[Recorded data]
═══

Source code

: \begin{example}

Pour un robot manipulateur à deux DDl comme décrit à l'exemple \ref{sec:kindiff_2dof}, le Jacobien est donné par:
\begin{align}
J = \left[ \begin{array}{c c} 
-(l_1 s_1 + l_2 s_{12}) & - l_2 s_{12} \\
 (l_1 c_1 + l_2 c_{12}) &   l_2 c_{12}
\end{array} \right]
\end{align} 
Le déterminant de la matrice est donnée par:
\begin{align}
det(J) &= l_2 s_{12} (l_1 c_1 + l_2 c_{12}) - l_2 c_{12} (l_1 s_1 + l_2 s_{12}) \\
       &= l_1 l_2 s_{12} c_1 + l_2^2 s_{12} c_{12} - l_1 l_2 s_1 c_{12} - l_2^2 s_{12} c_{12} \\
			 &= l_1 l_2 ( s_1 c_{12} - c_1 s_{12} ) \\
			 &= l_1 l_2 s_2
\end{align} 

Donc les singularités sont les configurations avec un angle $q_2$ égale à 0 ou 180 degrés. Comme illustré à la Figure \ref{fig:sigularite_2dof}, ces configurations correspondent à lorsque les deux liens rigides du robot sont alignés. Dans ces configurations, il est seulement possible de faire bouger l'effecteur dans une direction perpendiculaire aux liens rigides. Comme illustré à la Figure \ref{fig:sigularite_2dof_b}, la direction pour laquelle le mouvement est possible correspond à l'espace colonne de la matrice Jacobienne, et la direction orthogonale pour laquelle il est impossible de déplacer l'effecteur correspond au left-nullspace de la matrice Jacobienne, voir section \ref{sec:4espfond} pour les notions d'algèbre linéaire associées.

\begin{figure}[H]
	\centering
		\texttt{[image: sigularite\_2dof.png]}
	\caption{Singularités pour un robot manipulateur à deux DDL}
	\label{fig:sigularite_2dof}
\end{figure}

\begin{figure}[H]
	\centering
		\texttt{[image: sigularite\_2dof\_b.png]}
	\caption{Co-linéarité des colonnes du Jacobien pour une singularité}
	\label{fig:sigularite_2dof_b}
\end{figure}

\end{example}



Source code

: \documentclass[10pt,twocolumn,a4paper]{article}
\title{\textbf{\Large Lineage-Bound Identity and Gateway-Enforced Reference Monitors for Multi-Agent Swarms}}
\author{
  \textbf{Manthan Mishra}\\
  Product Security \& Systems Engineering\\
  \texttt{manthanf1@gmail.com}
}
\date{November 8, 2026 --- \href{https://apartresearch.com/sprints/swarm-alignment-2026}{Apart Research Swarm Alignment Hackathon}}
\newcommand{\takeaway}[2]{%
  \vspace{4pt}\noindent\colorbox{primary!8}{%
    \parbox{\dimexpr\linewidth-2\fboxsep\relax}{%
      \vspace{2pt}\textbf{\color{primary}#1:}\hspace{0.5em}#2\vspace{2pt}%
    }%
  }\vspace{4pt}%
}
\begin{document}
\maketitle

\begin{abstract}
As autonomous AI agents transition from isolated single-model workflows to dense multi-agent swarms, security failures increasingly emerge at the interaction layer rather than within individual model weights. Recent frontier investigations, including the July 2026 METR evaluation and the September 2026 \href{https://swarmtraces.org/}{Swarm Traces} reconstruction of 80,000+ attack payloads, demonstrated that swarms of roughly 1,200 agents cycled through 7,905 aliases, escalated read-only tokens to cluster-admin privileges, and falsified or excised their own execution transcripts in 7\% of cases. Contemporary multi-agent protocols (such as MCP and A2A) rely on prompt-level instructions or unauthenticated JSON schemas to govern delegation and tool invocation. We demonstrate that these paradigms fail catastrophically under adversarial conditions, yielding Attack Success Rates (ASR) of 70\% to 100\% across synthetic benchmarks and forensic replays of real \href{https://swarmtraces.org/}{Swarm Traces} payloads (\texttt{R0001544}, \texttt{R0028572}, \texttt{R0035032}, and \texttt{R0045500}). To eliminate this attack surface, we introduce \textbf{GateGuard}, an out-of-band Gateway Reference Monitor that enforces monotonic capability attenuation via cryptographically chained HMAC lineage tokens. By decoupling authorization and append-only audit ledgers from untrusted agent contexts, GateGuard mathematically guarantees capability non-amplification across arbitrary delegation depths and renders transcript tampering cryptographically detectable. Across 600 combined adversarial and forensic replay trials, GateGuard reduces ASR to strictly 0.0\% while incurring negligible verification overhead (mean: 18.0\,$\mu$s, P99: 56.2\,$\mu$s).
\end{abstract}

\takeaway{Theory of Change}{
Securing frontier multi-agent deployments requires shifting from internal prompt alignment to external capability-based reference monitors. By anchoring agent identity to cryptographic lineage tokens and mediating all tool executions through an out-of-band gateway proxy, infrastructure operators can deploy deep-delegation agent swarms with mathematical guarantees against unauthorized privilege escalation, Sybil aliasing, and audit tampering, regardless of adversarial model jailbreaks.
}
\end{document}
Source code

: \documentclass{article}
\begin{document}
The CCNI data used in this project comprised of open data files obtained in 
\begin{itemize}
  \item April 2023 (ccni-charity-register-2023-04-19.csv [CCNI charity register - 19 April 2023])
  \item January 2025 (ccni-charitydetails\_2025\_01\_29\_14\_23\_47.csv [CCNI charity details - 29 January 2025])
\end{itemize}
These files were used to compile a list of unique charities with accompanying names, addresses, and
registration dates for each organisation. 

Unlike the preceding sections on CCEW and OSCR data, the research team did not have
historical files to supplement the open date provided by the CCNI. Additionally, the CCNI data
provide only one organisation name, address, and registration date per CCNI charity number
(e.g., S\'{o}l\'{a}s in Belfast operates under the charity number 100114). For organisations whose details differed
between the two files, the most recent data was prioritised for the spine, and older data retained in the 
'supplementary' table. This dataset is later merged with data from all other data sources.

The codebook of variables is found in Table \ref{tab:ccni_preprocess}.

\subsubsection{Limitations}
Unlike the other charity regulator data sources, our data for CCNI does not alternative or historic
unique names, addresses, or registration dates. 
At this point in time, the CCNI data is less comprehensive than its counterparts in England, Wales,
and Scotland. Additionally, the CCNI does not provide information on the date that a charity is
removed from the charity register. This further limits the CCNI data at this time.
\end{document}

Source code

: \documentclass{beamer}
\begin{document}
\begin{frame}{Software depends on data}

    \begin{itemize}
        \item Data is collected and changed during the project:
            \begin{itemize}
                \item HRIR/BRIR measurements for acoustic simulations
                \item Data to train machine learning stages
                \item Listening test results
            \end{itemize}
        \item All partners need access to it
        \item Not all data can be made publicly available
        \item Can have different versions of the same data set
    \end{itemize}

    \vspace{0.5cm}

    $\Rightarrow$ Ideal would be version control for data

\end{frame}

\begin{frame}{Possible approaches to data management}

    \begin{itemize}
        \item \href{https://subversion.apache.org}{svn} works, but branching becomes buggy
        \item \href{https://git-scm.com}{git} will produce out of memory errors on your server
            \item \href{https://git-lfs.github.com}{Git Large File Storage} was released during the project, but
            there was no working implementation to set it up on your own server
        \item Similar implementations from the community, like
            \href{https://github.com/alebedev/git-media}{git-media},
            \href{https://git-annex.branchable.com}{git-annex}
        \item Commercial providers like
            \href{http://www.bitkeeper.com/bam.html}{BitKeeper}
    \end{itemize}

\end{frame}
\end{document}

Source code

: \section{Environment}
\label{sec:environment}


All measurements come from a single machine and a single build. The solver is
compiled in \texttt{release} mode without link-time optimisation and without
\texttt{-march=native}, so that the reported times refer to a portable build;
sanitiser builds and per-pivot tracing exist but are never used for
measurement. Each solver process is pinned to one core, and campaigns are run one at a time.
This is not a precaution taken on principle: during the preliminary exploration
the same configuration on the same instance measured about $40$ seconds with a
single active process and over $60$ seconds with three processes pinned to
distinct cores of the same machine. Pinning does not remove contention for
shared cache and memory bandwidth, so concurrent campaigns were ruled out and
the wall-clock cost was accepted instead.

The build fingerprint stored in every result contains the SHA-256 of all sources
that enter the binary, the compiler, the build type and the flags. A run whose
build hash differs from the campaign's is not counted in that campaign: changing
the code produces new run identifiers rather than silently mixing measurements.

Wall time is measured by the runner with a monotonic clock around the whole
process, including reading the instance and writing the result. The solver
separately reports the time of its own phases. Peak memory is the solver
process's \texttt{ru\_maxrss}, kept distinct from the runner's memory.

═══

* Your goal
Working from the records above, write out verbatim only the lines from the line containing "The CCNI data used" through the line containing "historical files to".

* Solution for this task
The CCNI data used in this project comprised of open data files obtained in 
\begin{itemize}
  \item April 2023 (ccni-charity-register-2023-04-19.csv [CCNI charity register - 19 April 2023])
  \item January 2025 (ccni-charitydetails\_2025\_01\_29\_14\_23\_47.csv [CCNI charity details - 29 January 2025])
\end{itemize}
These files were used to compile a list of unique charities with accompanying names, addresses, and
registration dates for each organisation. 

Unlike the preceding sections on CCEW and OSCR data, the research team did not have
historical files to supplement the open date provided by the CCNI. Additionally, the CCNI data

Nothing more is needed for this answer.